© Bernd Weißbrod / dpa

Prozess gegen „Reichsbürger“ wegen versuchten Mordes hat begonnen

Der Angeklagte soll einen Polizisten absichtlich angefahren und schwer verletzt haben

Am Oberlandesgericht Stuttgart hat am Montagmorgen (14.11.2022) ein Prozess gegen einen mutmaßlichen "Reichsbürger" aus dem Landkreis Lörrach begonnen. Die Bundesanwaltschaft wirft ihm versuchten Mord vor. Der 62-Jährige soll am 7. Februar 2022 in Efringen-Kirchen einen Polizisten absichtlich angefahren haben. Er soll alkoholisiert in eine Verkehrskontrolle geraten sein. Anstatt anzuhalten, soll er Gas gegeben haben und einen Polizisten frontal angefahren haben. Obwohl der Beamte auf der Motorhaube lag, soll er weiter beschleunigt und zur Seite gelenkt haben. Der Polizist stürzte auf die Straße und erlitt schwere Kopfverletzungen. Der Fahrer ergriff zunächst die Flucht, wurde aber nach einer Verfolgungsjagd festgenommen und sitzt seitdem in Untersuchungshaft.

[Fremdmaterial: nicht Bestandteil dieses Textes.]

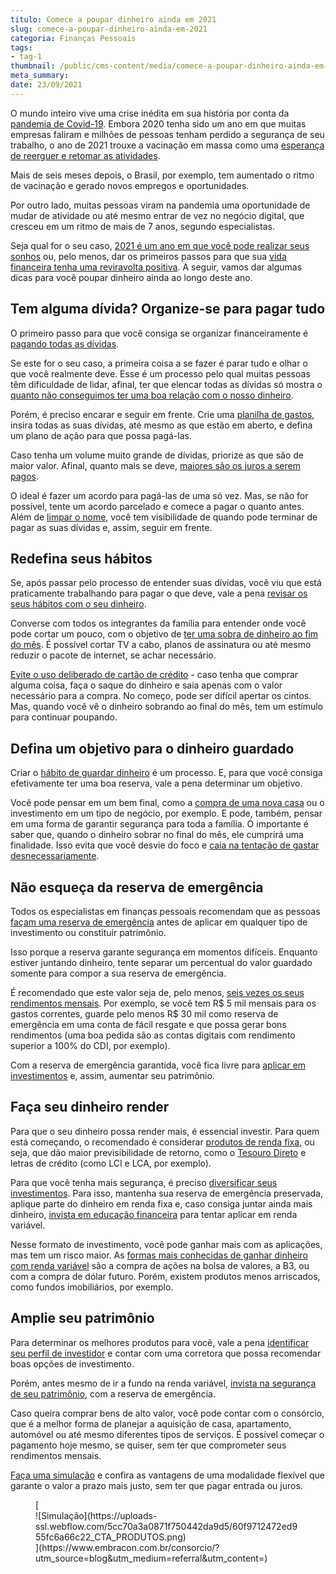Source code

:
 ```yaml
---
titulo: Comece a poupar dinheiro ainda em 2021
slug: comece-a-poupar-dinheiro-ainda-em-2021
categoria: Finanças Pessoais
tags:
- tag-1
thumbnail: /public/cms-content/media/comece-a-poupar-dinheiro-ainda-em-2021.jpg
meta_summary: 
date: 23/09/2021
---
```

O mundo inteiro vive uma crise inédita em sua história por conta da [pandemia de Covid-19](https://www.embracon.com.br/blog/caminhos-possiveis-para-recomecar-para-quem-perdeu-o-emprego-na-pandemia). Embora 2020 tenha sido um ano em que muitas empresas faliram e milhões de pessoas tenham perdido a segurança de seu trabalho, o ano de 2021 trouxe a vacinação em massa como uma [esperança de reerguer e retomar as atividades](https://www.embracon.com.br/blog/35-coisas-para-fazer-quando-a-pandemia-passar).

Mais de seis meses depois, o Brasil, por exemplo, tem aumentado o ritmo de vacinação e gerado novos empregos e oportunidades.

Por outro lado, muitas pessoas viram na pandemia uma oportunidade de mudar de atividade ou até mesmo entrar de vez no negócio digital, que cresceu em um ritmo de mais de 7 anos, segundo especialistas.

Seja qual for o seu caso, [2021 é um ano em que você pode realizar seus sonhos](https://www.embracon.com.br/blog/como-fazer-um-planejamento-financeiro-em-2021) ou, pelo menos, dar os primeiros passos para que sua [vida financeira tenha uma reviravolta positiva](https://www.embracon.com.br/blog/planejamento-financeiro-um-guia-para-as-financas-nao-sairem-de-controle). A seguir, vamos dar algumas dicas para você poupar dinheiro ainda ao longo deste ano.

Tem alguma dívida? Organize-se para pagar tudo 
-----------------------------------------------

O primeiro passo para que você consiga se organizar financeiramente é [pagando todas as dívidas](https://www.embracon.com.br/blog/dicas-para-sair-das-dividas).

Se este for o seu caso, a primeira coisa a se fazer é parar tudo e olhar o que você realmente deve. Esse é um processo pelo qual muitas pessoas têm dificuldade de lidar, afinal, ter que elencar todas as dívidas só mostra o [quanto não conseguimos ter uma boa relação com o nosso dinheiro](https://www.embracon.com.br/blog/como-guardar-dinheiro-em-tempos-de-pandemia).

Porém, é preciso encarar e seguir em frente. Crie uma [planilha de gastos](https://www.embracon.com.br/blog/como-criar-uma-planilha-de-planejamento-financeiro), insira todas as suas dívidas, até mesmo as que estão em aberto, e defina um plano de ação para que possa pagá-las.

Caso tenha um volume muito grande de dívidas, priorize as que são de maior valor. Afinal, quanto mais se deve, [maiores são os juros a serem pagos](https://www.embracon.com.br/blog/como-os-juros-afetam-a-sua-vida).

O ideal é fazer um acordo para pagá-las de uma só vez. Mas, se não for possível, tente um acordo parcelado e comece a pagar o quanto antes. Além de [limpar o nome](https://www.embracon.com.br/blog/saiba-o-que-fazer-para-limpar-o-nome), você tem visibilidade de quando pode terminar de pagar as suas dívidas e, assim, seguir em frente.

Redefina seus hábitos 
----------------------

Se, após passar pelo processo de entender suas dívidas, você viu que está praticamente trabalhando para pagar o que deve, vale a pena [revisar os seus hábitos com o seu dinheiro](https://www.embracon.com.br/blog/guia-definitivo-de-como-comecar-a-poupar).

Converse com todos os integrantes da família para entender onde você pode cortar um pouco, com o objetivo de [ter uma sobra de dinheiro ao fim do mês](https://www.embracon.com.br/blog/como-identificar-e-eliminar-gastos-desnecessarios). É possível cortar TV a cabo, planos de assinatura ou até mesmo reduzir o pacote de internet, se achar necessário.

[Evite o uso deliberado de cartão de crédito](https://www.embracon.com.br/blog/divida-de-cartao-de-credito-como-sair-dela-e-nao-entrar-mais) - caso tenha que comprar alguma coisa, faça o saque do dinheiro e saia apenas com o valor necessário para a compra. No começo, pode ser difícil apertar os cintos. Mas, quando você vê o dinheiro sobrando ao final do mês, tem um estímulo para continuar poupando.

Defina um objetivo para o dinheiro guardado 
--------------------------------------------

Criar o [hábito de guardar dinheiro](https://www.embracon.com.br/blog/guardar-poupar-ou-investir-qual-a-diferenca-entre-os-termos) é um processo. E, para que você consiga efetivamente ter uma boa reserva, vale a pena determinar um objetivo.

Você pode pensar em um bem final, como a [compra de uma nova casa](https://www.embracon.com.br/blog/como-conquistar-a-estabilidade-da-casa-propria) ou o investimento em um tipo de negócio, por exemplo. E pode, também, pensar em uma forma de garantir segurança para toda a família. O importante é saber que, quando o dinheiro sobrar no final do mês, ele cumprirá uma finalidade. Isso evita que você desvie do foco e [caia na tentação de gastar desnecessariamente](https://www.embracon.com.br/blog/quais-sao-as-despesas-superfluas-que-podem-ser-cortadas-do-dia-a-dia).

Não esqueça da reserva de emergência 
-------------------------------------

Todos os especialistas em finanças pessoais recomendam que as pessoas [façam uma reserva de emergência](https://www.embracon.com.br/blog/por-que-e-importante-ter-uma-reserva-de-emergencia) antes de aplicar em qualquer tipo de investimento ou constituir patrimônio.

Isso porque a reserva garante segurança em momentos difíceis. Enquanto estiver juntando dinheiro, tente separar um percentual do valor guardado somente para compor a sua reserva de emergência.

É recomendado que este valor seja de, pelo menos, [seis vezes os seus rendimentos mensais](https://www.embracon.com.br/blog/como-fazer-uma-reserva-de-emergencia). Por exemplo, se você tem R$ 5 mil mensais para os gastos correntes, guarde pelo menos R$ 30 mil como reserva de emergência em uma conta de fácil resgate e que possa gerar bons rendimentos (uma boa pedida são as contas digitais com rendimento superior a 100% do CDI, por exemplo).

Com a reserva de emergência garantida, você fica livre para [aplicar em investimentos](https://www.embracon.com.br/blog/qual-o-melhor-investimento-para-r-50-r-500-ou-r-5000) e, assim, aumentar seu patrimônio.

Faça seu dinheiro render 
-------------------------

Para que o seu dinheiro possa render mais, é essencial investir. Para quem está começando, o recomendado é considerar [produtos de renda fixa](https://www.embracon.com.br/blog/quanto-da-minha-renda-posso-investir), ou seja, que dão maior previsibilidade de retorno, como o [Tesouro Direto](https://www.embracon.com.br/blog/tesouro-direto-guia-rapido-com-tudo-o-que-voce-precisa-saber) e letras de crédito (como LCI e LCA, por exemplo).

Para que você tenha mais segurança, é preciso [diversificar seus investimentos](https://www.embracon.com.br/blog/diversificar-investimentos-financeiros-e-possivel). Para isso, mantenha sua reserva de emergência preservada, aplique parte do dinheiro em renda fixa e, caso consiga juntar ainda mais dinheiro, [invista em educação financeira](https://www.embracon.com.br/blog/entenda-a-importancia-da-educacao-financeira-na-sua-vida) para tentar aplicar em renda variável.

Nesse formato de investimento, você pode ganhar mais com as aplicações, mas tem um risco maior. As [formas mais conhecidas de ganhar dinheiro com renda variável](https://www.embracon.com.br/blog/investimentos-alto-risco-vale-a-pena) são a compra de ações na bolsa de valores, a B3, ou com a compra de dólar futuro. Porém, existem produtos menos arriscados, como fundos imobiliários, por exemplo.

Amplie seu patrimônio 
----------------------

Para determinar os melhores produtos para você, vale a pena [identificar seu perfil de investidor](https://www.embracon.com.br/blog/perfil-de-investidor-conheca-os-tipos-e-saiba-qual-e-o-seu) e contar com uma corretora que possa recomendar boas opções de investimento.

Porém, antes mesmo de ir a fundo na renda variável, [invista na segurança de seu patrimônio](https://www.embracon.com.br/blog/5-formas-de-aumentar-seu-patrimonio-com-o-consorcio), com a reserva de emergência.

Caso queira comprar bens de alto valor, você pode contar com o consórcio, que é a melhor forma de planejar a aquisição de casa, apartamento, automóvel ou até mesmo diferentes tipos de serviços. É possível começar o pagamento hoje mesmo, se quiser, sem ter que comprometer seus rendimentos mensais.

[Faça uma simulação](https://www.embracon.com.br/) e confira as vantagens de uma modalidade flexível que garante o valor a prazo mais justo, sem ter que pagar entrada ou juros.

<figure class="w-richtext-figure-type-image w-richtext-align-center">[<div>![Simulação](https://uploads-ssl.webflow.com/5cc70a3a0871f750442da9d5/60f9712472ed955fc6a66c22_CTA_PRODUTOS.png)</div>](https://www.embracon.com.br/consorcio/?utm_source=blog&utm_medium=referral&utm_content=)</figure>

Bundesanwaltschaft hatte Verfahren übernommen

Wegen der "besonderen Bedeutung des Falles" hatte die hauptsächlich für Terror-Ermittlungen zuständige Bundesanwaltsch das Verfahren im Juni 2022 übernommen. Wenige Wochen später kündigte Generalbundesanwalt Peter Frank an, er wolle Fälle aus der Szene in Zukunft häufiger an sich ziehen. Die Anhänger seien zunehmend gewaltbereit und setzten auch Schusswaffen ein. Der Angeklagte leugnet nach früheren Angaben der Bundesanwaltschaft die Existenz der Bundesrepublik Deutschland und erkennt hoheitliche Befugnisse ihrer Repräsentanten nicht an. Die Flucht bei der Kontrolle hatte er nach Überzeugung der Bundesanwälte "aus dieser Gesinnung heraus" angetreten. "Dabei nahm er in Kauf, den Polizisten auch tödlich zu verletzen", hieß es bei der Anklageerhebung im September 2022.

Landesinnenminister Strobl verurteilt die Tat

Baden-Württembergs Innenminister Thomas Strobl (CDU) nannte die vorgeworfene Tat "absolut perfide und abscheulich". Ein unvermittelter, mutmaßlich zielgerichteter und brutaler Angriff auf das Leben eines Polizisten sei auch ein Angriff auf eine freie, demokratische Gesellschaft.

Polizistinnen und Polizisten halten tagtäglich ihren Kopf für unser aller Sicherheit hin. Gerade deshalb ist es wichtig, dass sich der mutmaßliche Täter dafür jetzt auch vor Gericht verantworten muss." Landesinnenminister Thomas Strobl

Laut dem Verfassungsschutz gehören etwa 3.300 Menschen dieser Szene in Baden-Württemberg an. "Reichsbürger" und "Selbstverwalter" leugnen die Existenz der Bundesrepublik Deutschland und ihres Rechtssystems, sprechen Politikern und Staatsbediensteten die Legitimation ab und verstoßen immer wieder gegen Gesetze.